REPUBLIKA.CO.ID, JAKARTA -- Organisasi Meteorologi Dunia (WMO) menyatakan bahwa saat ini El Nino mulai melemah. Namun, fenomena cuaca tersebut akan mendorong suhu rata-rata global tetap tinggi.
El Nino adalah fenomena cuaca alami yang terkait dengan terganggunya pola angin yang menyebabkan suhu permukaan laut menjadi lebih hangat di Pasifik bagian timur dan tengah. El Nino, yang terjadi rata-rata setiap dua sampai tujuh tahun, biasanya berlangsung selama sembilan hingga 12 bulan dan dapat memicu fenomena cuaca ekstrem seperti kebakaran hutan, topan tropis, dan kekeringan yang berkepanjangan.

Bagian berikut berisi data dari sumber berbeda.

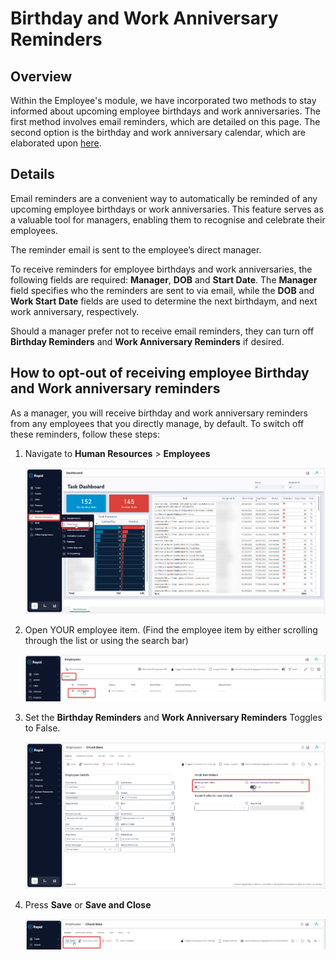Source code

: # Birthday and Work Anniversary Reminders

## Overview

Within the Employee's module, we have incorporated two methods to stay informed about upcoming employee birthdays and work anniversaries. The first method involves email reminders, which are detailed on this page. The second option is the birthday and work anniversary calendar, which are elaborated upon [here](<docs\Rapid\2-Rapid Standard\6-Human Resources\HR Reporting\using-the-hr-calendar\using-the-hr-calendar.md>).

## Details

Email reminders are a convenient way to automatically be reminded of any upcoming employee birthdays or work anniversaries. This feature serves as a valuable tool for managers, enabling them to recognise and celebrate their employees.

The reminder email is sent to the employee’s direct manager.

To receive reminders for employee birthdays and work anniversaries, the following fields are required: **Manager**, **DOB** and **Start Date**. The **Manager** field specifies who the reminders are sent to via email, while the **DOB** and **Work Start Date** fields are used to determine the next birthdaym, and next work anniversary, respectively.

Should a manager prefer not to receive email reminders, they can turn off **Birthday Reminders** and **Work Anniversary Reminders** if desired.

## How to opt-out of receiving employee Birthday and Work anniversary reminders

As a manager, you will receive birthday and work anniversary reminders from any employees that you directly manage, by default. To switch off these reminders, follow these steps:

1. Navigate to **Human Resources** &gt; **Employees** 

    ![This screenshot demonstrates where the Employee menu is located. A red box surrounds the menu buttons "Human Resources" and then "Employees" in the menu sidebar.](<../Employee Menu Location.png>)

2. Open YOUR employee item. (Find the employee item by either scrolling through the list or using the search bar)  

    ![This screenshot demonstrates how to find a specific employee. The screenshot is annotated with two red boxes. The upper red box demonstrates how you can type the name of an Employee into the search bar to find their item. The second red box shows that the searched item has appeared in the table.](<../Finding a specific employee.png>)

3. Set the **Birthday Reminders** and **Work Anniversary Reminders** Toggles to False.  

    ![A screenshot demonstrating how to turn off Birthday Reminders and Work Anniversary Reminders for employees. The screenshot is annotated with a red box, which depicts the user setting the boolean fields to false.](<Enabling anniversy reminders.png>)

4. Press **Save** or ****Save and Close**** 

    ![A screenshot that depicts how to save an employee item. A "Save" button with a grey floppy disc icon appears in the tab strip. Beside it is a "Save and Close" button.](<Saving the employee.png>)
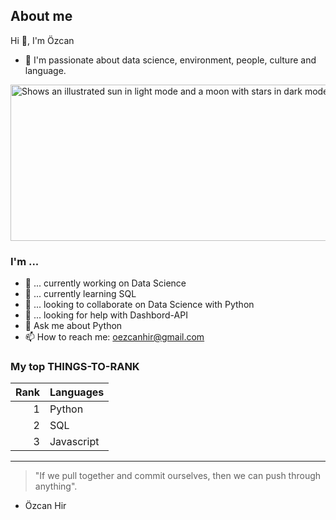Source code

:  ## About me
 

<!-- TO DO: add more details about me later -->


 Hi 👋, I'm Özcan
- 🥰 I'm passionate about data science, environment, people, culture and language.
<picture>
  <source media="(prefers-color-scheme: dark)" srcset="https://cdn.pixabay.com/photo/2014/10/29/12/07/robot-507811_960_720.jpg">
  <source media="(prefers-color-scheme: light)" srcset="https://cdn.pixabay.com/photo/2014/10/29/12/07/robot-507811_960_720.jpg">
  <img alt="Shows an illustrated sun in light mode and a moon with stars in dark mode."https://cdn.pixabay.com/photo/2014/10/29/12/07/robot-507811_960_720.jpg" width="700" height="250">
</picture>



### I'm ...

- 🔭 ...  currently working on Data Science
- 🌱 ...  currently learning SQL
- 👯 ...  looking to collaborate on Data Science with Python
- 🤔 ...  looking for help with Dashbord-API
- 💬 Ask me about Python
- 📫 How to reach me: oezcanhir@gmail.com




### My top THINGS-TO-RANK

| Rank | Languages |
|-----:|-----------|
|     1| Python    |
|     2| SQL       |
|     3| Javascript|

---
>  "If we pull together and commit ourselves, then we can push through anything".
- Özcan Hir
</details>
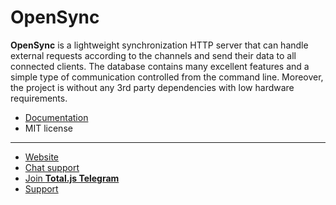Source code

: # OpenSync

__OpenSync__ is a lightweight synchronization HTTP server that can handle external requests according to the channels and send their data to all connected clients. The database contains many excellent features and a simple type of communication controlled from the command line. Moreover, the project is without any 3rd party dependencies with low hardware requirements.

- [Documentation](https://docs.totaljs.com/opensync/)
- MIT license

---

- [Website](https://www.totaljs.com/opensync/)
- [Chat support](https://platform.totaljs.com/?open=messenger)
- [Join __Total.js Telegram__](https://t.me/totalplatform)
- [Support](https://www.totaljs.com/support/)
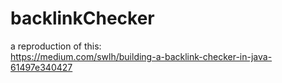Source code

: # backlinkChecker
a reproduction of this:  
https://medium.com/swlh/building-a-backlink-checker-in-java-61497e340427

Juru bicara WMO Claire Nullis mengatakan El Nino telah mencapai puncaknya pada bulan Desember dan akan tercatat sebagai salah satu dari lima El Nino terkuat dalam sejarah.

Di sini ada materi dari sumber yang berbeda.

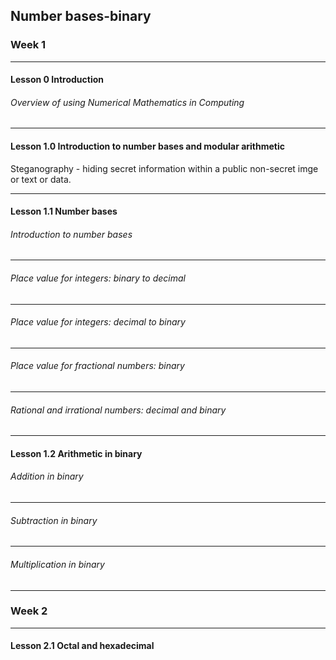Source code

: ## Number bases-binary

### Week 1

---

#### Lesson 0 Introduction

<h6>Overview of using Numerical Mathematics in Computing</h6>

---

#### Lesson 1.0 Introduction to number bases and modular arithmetic

Steganography - hiding secret information within a public non-secret imge or text or data.

---

#### Lesson 1.1 Number bases

<h6>Introduction to number bases</h6>

---

<h6>Place value for integers: binary to decimal</h6>

---

<h6>Place value for integers: decimal to binary</h6>

---

<h6>Place value for fractional numbers: binary</h6>

---

<h6>Rational and irrational numbers: decimal and binary</h6>

---

#### Lesson 1.2 Arithmetic in binary

<h6>Addition in binary</h6>

---

<h6>Subtraction in binary</h6>

---

<h6>Multiplication in binary</h6>

---

### Week 2

---

#### Lesson 2.1 Octal and hexadecimal
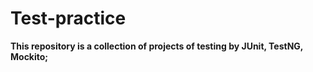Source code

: # Test-practice
**This repository is a collection of projects of testing by JUnit, TestNG, Mockito;**
##
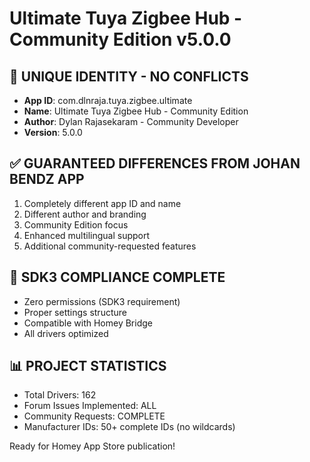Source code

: # Ultimate Tuya Zigbee Hub - Community Edition v5.0.0

## 🚀 UNIQUE IDENTITY - NO CONFLICTS
- **App ID**: com.dlnraja.tuya.zigbee.ultimate
- **Name**: Ultimate Tuya Zigbee Hub - Community Edition
- **Author**: Dylan Rajasekaram - Community Developer
- **Version**: 5.0.0

## ✅ GUARANTEED DIFFERENCES FROM JOHAN BENDZ APP
1. Completely different app ID and name
2. Different author and branding
3. Community Edition focus
4. Enhanced multilingual support
5. Additional community-requested features

## 🔧 SDK3 COMPLIANCE COMPLETE
- Zero permissions (SDK3 requirement)
- Proper settings structure
- Compatible with Homey Bridge
- All drivers optimized

## 📊 PROJECT STATISTICS
- Total Drivers: 162
- Forum Issues Implemented: ALL
- Community Requests: COMPLETE
- Manufacturer IDs: 50+ complete IDs (no wildcards)

Ready for Homey App Store publication!
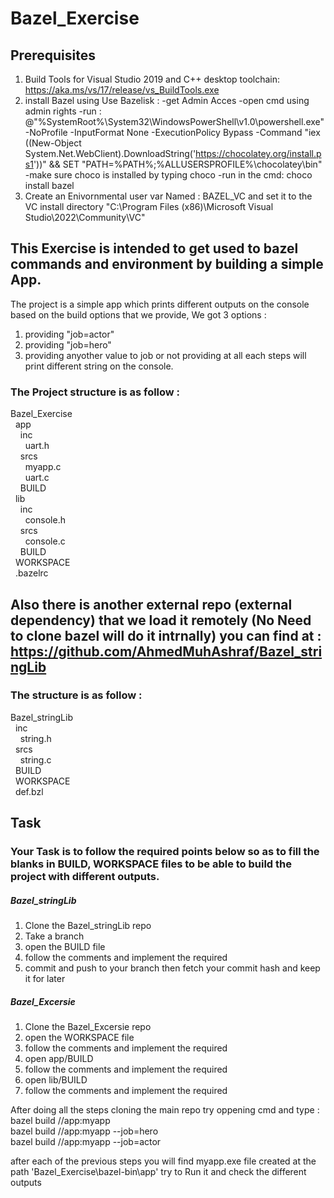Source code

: # Bazel_Exercise

## Prerequisites
1) Build Tools for Visual Studio 2019 and C++ desktop toolchain: https://aka.ms/vs/17/release/vs_BuildTools.exe
2) install Bazel using Use Bazelisk :
  -get Admin Acces
  -open cmd using admin rights
  -run : @"%SystemRoot%\System32\WindowsPowerShell\v1.0\powershell.exe" -NoProfile -InputFormat None -ExecutionPolicy Bypass -Command "iex ((New-Object System.Net.WebClient).DownloadString('https://chocolatey.org/install.ps1'))" && SET "PATH=%PATH%;%ALLUSERSPROFILE%\chocolatey\bin"
  -make sure choco is installed by typing choco
  -run in the cmd: choco install bazel
3) Create an Enivornmental user var Named : BAZEL_VC and set it to the VC install directory "C:\Program Files (x86)\Microsoft Visual Studio\2022\Community\VC"


## This Exercise is intended to get used to bazel commands and environment by building a simple App.

The project is a simple app which prints different outputs on the console based on the build options that we provide,
We got 3 options :
1) providing "job=actor"
2) providing "job=hero"
3) providing anyother value to job or not providing at all
each steps will print different string on the console.

### The Project structure is as follow :
Bazel_Exercise  <br />
&nbsp;&nbsp;app  <br />
&nbsp;&nbsp;&nbsp;&nbsp;inc  <br />
&nbsp;&nbsp;&nbsp;&nbsp;&nbsp;&nbsp;uart.h  <br />
&nbsp;&nbsp;&nbsp;&nbsp;srcs  <br />
&nbsp;&nbsp;&nbsp;&nbsp;&nbsp;&nbsp;myapp.c  <br />
&nbsp;&nbsp;&nbsp;&nbsp;&nbsp;&nbsp;uart.c  <br />
&nbsp;&nbsp;&nbsp;&nbsp;BUILD  <br />
&nbsp;&nbsp;lib  <br />
&nbsp;&nbsp;&nbsp;&nbsp;inc  <br />
&nbsp;&nbsp;&nbsp;&nbsp;&nbsp;&nbsp;console.h  <br />
&nbsp;&nbsp;&nbsp;&nbsp;srcs  <br />
&nbsp;&nbsp;&nbsp;&nbsp;&nbsp;&nbsp;console.c  <br />
&nbsp;&nbsp;&nbsp;&nbsp;BUILD  <br />
&nbsp;&nbsp;WORKSPACE  <br />
&nbsp;&nbsp;.bazelrc  <br />
  
 ## Also there is another external repo (external dependency) that we load it remotely (No Need to clone bazel will do it intrnally) you can find at : https://github.com/AhmedMuhAshraf/Bazel_stringLib
 ### The structure is as follow :
 Bazel_stringLib  <br />
&nbsp;&nbsp;inc  <br />
&nbsp;&nbsp;&nbsp;&nbsp;string.h  <br />
&nbsp;&nbsp;srcs  <br />
&nbsp;&nbsp;&nbsp;&nbsp;string.c  <br />
&nbsp;&nbsp;BUILD  <br />
&nbsp;&nbsp;WORKSPACE  <br />
&nbsp;&nbsp;def.bzl  <br />
    
 ## Task
 ### Your Task is to follow the required points below so as to fill the blanks in BUILD, WORKSPACE files to be able to build the project with different outputs.
 ##### Bazel_stringLib
 1) Clone the Bazel_stringLib repo 
 2) Take a branch
 3) open the BUILD file 
 4) follow the comments and implement the required
 5) commit and push to your branch then fetch your commit hash and keep it for later
 ##### Bazel_Excersie
 1) Clone the Bazel_Excersie repo
 2) open the WORKSPACE file
 3) follow the comments and implement the required
 4) open app/BUILD
 5) follow the comments and implement the required
 6) open lib/BUILD
 7) follow the comments and implement the required
 
 After doing all the steps cloning the main repo try oppening cmd and type :  <br />
bazel build //app:myapp  <br />
bazel build //app:myapp --job=hero  <br />
bazel build //app:myapp --job=actor  <br />

after each of the previous steps you will find myapp.exe file created at the path 'Bazel_Exercise\bazel-bin\app' try to Run it and check the different outputs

"Sekarang ini secara bertahap melemah, tetapi jelas akan terus berdampak pada iklim global dalam beberapa bulan mendatang," kata Nullis seperti dilansir Reuters, Kamis (7/3/2024).
"Kami memperkirakan suhu di atas normal dalam beberapa bulan mendatang, antara bulan Maret dan Mei, dan secara keseluruhan di sebagian besar wilayah daratan," tambah dia.
Dalam kesempatan terpisah, Sekretaris Jenderal WMO Celeste Saulo mengatakan bahwa El Nino turut berkontribusi pada rekor suhu pada 2023. Setiap bulan sejak Juni 2023 telah mencetak rekor suhu bulanan baru, dan tahun 2023 sejauh ini merupakan tahun terpanas yang pernah tercatat.
"El Nino telah berkontribusi pada rekor suhu ini, tetapi gas rumah kaca yang memerangkap panas jelas merupakan penyebab utamanya," kata Saulo.
WMO mengatakan bahwa ada sekitar 60 persen kemungkinan El Nino akan bertahan dari bulan Maret sampai Mei dan 80 persen kemungkinan kondisi netral, baik El Nino maupun La Nina, pada bulan April sampai Juni.
"Ada kemungkinan La Nina - pola cuaca yang ditandai dengan suhu yang sangat dingin di Samudra Pasifik - berkembang di akhir tahun, tetapi kemungkinannya masih belum pasti," kata WMO.